4. There is Ample Research on the Exact Model

Daughter and mother searching online on her laptop
Photo: MoMo Productions / Stone / Getty Images

Here's one nifty perk of not buying the newest model on the market—customer reviews. Buying used means that you have years of industry and user information on that particular model’s common issues and perks. If the appliance is too old and there are no longer ample reviews online, or if you can't get the serial number from the seller, take these as a sign to move on. 

5. The Appliance Style Meets Your Needs

Just because you're looking for a deal doesn't mean you have to throw style and preferences out the window. The selection of pre-owned appliances may be much scarcer than new ones, but there is also a lot of turnover. 

If you have some wiggle room in your timeline, wait for your local used appliance distributor to get in a new shipment. Homeowners scrap appliances when they renovate their kitchens, move to a new home, or simply want a fancy upgrade. 

These large appliances also typically fit into a built-in area of a kitchen or laundry room design. So, it's not ideal to invest in a model that's slightly cheaper but requires you to retrofit your countertops.

6. When You Can Snag an Open Box Deal

The definition of "used" gets a bit fuzzy if you buy right from a big retailer or manufacturer. When a customer orders an appliance, opens it up, and then changes their minds, the price can plummet simply because it's been in someone else's hands. 

Granted, aiming for an open-box or a floor model deal—when you buy the display model—narrows your choices even further. But if you're relatively flexible about your style and needs, keep an eye out for these not-so-pre-owned options that may even come with their original warranty.

7. You Won't Lose Money on Energy Bills

Last but certainly not least, let's talk about energy efficiency. Appliances are changing quickly, especially when it comes to how much electricity they need. EnergyStar notes that the average household can save up to $450 when purchasing their certified appliances.

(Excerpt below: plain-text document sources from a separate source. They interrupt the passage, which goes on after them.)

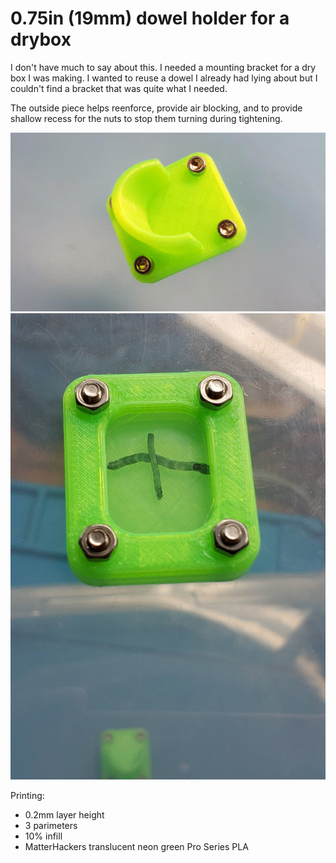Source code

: # 0.75in (19mm) dowel holder for a drybox

I don't have much to say about this. I needed a mounting bracket for a dry box I was making. I wanted to reuse a dowel I already had lying about but I couldn't find a bracket that was quite what I needed.

The outside piece helps reenforce, provide air blocking, and to provide shallow recess for the nuts to stop them turning during tightening.

![inside portion of dowel bracket](images/inside.jpg)
![outside portion of dowel bracket](images/outside.jpg)

Printing:

* 0.2mm layer height
* 3 parimeters
* 10% infill
* MatterHackers translucent neon green Pro Series PLA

If you're debating between a standard washer-dryer and a slightly pricier EnergyStar one, inquire about their standard energy usage when running or simply plugged in. Multiply this number by how many years it left its life expectancy, and you can calculate if the extra few hundred dollars is worth the leap.

Keep in mind that you will need to factor installation and delivery into your final bill. With a trusted local appliance installer lined up to help, you can both speak to them about choosing the right model and how to keep your appliances happy and healthy for years to come.